ABOUT THIS TASK =
For the material below, return exactly the lines starting at the line containing "Database Systems |" and ending at the line containing "Placement | | |", both ends included, and no others.

Start of MATERIAL FOR THE TASK

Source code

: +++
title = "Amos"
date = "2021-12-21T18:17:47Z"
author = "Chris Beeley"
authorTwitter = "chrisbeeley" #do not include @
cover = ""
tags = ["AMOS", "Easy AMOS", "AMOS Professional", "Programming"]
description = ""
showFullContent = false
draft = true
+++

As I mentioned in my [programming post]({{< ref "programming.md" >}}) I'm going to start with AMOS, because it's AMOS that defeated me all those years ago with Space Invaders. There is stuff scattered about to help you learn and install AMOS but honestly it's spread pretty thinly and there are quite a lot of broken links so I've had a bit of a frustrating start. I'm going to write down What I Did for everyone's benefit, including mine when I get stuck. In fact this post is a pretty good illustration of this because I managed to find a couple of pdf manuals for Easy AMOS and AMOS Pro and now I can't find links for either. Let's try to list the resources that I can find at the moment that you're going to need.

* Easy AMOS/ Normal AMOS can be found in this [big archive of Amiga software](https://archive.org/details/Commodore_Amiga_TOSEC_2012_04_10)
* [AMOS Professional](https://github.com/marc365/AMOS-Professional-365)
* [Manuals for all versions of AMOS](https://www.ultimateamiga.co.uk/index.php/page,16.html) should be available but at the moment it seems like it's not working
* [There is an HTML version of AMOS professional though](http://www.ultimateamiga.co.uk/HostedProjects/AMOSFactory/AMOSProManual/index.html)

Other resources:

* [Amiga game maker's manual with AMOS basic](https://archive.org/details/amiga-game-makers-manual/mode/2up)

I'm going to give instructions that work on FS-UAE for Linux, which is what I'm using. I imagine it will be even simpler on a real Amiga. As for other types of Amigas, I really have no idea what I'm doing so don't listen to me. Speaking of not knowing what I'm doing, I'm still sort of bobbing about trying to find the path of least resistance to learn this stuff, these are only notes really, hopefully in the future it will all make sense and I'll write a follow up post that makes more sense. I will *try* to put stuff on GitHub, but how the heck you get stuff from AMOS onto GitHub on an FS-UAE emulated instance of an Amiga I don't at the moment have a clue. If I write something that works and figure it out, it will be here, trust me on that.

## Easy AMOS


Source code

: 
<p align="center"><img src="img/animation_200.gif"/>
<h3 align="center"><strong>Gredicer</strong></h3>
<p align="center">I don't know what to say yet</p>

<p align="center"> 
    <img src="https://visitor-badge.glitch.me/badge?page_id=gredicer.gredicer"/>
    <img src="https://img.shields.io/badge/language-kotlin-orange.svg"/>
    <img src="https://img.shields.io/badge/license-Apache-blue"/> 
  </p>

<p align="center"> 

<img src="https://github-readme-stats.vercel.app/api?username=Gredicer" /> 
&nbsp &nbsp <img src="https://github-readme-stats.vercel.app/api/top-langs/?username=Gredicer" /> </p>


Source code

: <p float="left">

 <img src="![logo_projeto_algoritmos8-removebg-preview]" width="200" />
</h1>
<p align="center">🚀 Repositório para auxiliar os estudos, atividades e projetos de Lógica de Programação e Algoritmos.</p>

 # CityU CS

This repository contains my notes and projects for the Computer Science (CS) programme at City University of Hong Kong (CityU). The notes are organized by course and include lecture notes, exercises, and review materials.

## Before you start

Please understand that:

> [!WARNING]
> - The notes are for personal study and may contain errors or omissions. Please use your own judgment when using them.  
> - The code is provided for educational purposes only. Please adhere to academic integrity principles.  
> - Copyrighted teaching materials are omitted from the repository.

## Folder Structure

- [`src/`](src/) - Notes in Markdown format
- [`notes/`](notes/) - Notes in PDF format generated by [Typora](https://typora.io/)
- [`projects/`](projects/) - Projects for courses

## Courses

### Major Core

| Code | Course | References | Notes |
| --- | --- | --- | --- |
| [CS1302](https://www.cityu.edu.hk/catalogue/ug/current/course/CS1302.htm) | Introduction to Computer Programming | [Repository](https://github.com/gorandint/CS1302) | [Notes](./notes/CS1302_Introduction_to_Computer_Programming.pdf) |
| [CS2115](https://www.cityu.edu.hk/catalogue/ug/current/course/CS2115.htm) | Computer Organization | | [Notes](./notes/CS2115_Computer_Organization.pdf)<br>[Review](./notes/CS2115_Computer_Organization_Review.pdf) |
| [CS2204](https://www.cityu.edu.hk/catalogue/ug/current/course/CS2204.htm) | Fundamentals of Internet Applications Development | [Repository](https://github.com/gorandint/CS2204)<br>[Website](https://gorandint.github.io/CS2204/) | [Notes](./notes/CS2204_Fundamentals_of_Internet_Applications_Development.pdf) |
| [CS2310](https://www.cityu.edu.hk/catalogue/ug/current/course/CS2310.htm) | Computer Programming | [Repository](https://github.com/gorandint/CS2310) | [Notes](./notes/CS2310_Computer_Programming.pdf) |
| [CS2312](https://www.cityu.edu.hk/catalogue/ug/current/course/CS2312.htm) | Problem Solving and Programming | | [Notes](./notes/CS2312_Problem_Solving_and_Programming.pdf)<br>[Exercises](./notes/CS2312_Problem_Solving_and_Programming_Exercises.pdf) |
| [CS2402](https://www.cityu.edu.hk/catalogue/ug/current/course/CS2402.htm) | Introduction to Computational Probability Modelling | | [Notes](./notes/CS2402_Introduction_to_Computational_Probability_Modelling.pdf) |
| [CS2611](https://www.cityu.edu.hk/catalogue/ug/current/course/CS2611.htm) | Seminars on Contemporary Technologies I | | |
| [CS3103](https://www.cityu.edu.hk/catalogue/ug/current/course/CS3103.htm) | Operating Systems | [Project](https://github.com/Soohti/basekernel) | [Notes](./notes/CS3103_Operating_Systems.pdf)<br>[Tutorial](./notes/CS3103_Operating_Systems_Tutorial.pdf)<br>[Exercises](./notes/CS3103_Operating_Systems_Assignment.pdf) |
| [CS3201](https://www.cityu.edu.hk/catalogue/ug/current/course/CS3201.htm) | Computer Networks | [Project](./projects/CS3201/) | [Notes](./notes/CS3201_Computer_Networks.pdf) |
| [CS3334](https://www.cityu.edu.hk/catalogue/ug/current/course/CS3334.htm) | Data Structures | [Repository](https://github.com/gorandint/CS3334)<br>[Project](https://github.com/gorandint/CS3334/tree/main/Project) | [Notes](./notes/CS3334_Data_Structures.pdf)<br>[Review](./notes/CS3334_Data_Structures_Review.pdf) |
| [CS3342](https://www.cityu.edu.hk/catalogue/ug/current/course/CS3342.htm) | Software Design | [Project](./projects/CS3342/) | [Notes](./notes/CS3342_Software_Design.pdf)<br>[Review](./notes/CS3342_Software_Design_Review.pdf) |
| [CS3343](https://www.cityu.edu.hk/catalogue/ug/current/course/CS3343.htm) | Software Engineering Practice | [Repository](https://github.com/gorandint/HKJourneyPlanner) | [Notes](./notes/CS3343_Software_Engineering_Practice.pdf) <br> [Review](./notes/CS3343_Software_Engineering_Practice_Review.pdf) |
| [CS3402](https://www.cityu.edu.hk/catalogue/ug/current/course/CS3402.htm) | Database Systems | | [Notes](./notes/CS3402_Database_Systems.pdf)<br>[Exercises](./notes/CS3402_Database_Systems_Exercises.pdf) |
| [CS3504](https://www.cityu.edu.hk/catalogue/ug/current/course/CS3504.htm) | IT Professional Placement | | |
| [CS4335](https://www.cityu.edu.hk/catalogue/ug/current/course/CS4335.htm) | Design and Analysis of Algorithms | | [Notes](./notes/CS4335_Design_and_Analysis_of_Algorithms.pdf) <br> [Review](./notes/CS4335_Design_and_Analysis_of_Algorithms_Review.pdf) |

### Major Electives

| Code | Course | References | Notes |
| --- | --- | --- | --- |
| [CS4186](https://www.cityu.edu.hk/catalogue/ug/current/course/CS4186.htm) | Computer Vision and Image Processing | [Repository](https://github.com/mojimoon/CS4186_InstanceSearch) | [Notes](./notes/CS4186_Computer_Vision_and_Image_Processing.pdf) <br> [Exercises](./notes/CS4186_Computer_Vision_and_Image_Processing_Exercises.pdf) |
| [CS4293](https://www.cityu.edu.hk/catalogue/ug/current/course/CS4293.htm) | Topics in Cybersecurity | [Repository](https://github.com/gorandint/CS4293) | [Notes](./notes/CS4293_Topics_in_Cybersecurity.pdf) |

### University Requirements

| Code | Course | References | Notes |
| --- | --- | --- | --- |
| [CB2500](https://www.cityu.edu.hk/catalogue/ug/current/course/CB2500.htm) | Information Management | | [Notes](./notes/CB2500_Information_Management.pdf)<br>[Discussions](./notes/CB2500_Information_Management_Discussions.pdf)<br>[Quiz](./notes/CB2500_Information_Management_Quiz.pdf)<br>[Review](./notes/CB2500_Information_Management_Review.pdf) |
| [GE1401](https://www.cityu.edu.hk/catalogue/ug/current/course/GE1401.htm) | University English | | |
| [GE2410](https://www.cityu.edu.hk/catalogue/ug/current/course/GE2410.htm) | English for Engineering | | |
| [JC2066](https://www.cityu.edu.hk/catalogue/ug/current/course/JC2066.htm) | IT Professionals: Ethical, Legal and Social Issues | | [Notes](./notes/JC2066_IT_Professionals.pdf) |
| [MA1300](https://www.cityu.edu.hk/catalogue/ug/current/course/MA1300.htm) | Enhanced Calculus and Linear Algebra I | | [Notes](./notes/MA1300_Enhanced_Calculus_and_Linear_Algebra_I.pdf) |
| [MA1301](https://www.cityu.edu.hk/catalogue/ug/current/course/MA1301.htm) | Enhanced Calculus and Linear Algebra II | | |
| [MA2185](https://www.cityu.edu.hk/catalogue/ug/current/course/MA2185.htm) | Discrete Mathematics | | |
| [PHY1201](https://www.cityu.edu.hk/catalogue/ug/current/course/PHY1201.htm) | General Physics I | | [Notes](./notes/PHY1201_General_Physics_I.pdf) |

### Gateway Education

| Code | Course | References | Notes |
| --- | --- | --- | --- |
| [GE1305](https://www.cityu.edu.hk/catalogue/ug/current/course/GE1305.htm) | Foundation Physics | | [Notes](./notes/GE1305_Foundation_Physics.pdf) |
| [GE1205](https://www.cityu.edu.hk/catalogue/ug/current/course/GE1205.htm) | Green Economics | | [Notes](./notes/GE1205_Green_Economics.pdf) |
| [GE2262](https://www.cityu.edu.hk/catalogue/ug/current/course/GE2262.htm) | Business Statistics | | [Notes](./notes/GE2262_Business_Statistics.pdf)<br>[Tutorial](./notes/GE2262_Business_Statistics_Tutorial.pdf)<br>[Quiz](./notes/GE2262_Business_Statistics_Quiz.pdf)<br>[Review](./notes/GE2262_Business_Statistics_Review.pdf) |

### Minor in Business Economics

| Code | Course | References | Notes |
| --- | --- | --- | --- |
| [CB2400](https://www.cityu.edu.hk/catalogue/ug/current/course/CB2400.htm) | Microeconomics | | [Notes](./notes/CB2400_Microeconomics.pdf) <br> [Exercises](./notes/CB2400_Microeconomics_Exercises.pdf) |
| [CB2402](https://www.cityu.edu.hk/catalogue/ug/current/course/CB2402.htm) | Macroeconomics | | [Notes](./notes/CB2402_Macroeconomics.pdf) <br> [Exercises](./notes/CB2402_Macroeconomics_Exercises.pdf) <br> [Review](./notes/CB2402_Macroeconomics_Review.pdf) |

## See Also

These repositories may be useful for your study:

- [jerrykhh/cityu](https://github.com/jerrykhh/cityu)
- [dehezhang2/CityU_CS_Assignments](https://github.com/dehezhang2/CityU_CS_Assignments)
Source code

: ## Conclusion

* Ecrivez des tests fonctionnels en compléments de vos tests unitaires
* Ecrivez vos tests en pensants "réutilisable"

End of MATERIAL FOR THE TASK

THE COMPLETED TASK =
| [CS3402](https://www.cityu.edu.hk/catalogue/ug/current/course/CS3402.htm) | Database Systems | | [Notes](./notes/CS3402_Database_Systems.pdf)<br>[Exercises](./notes/CS3402_Database_Systems_Exercises.pdf) |
| [CS3504](https://www.cityu.edu.hk/catalogue/ug/current/course/CS3504.htm) | IT Professional Placement | | |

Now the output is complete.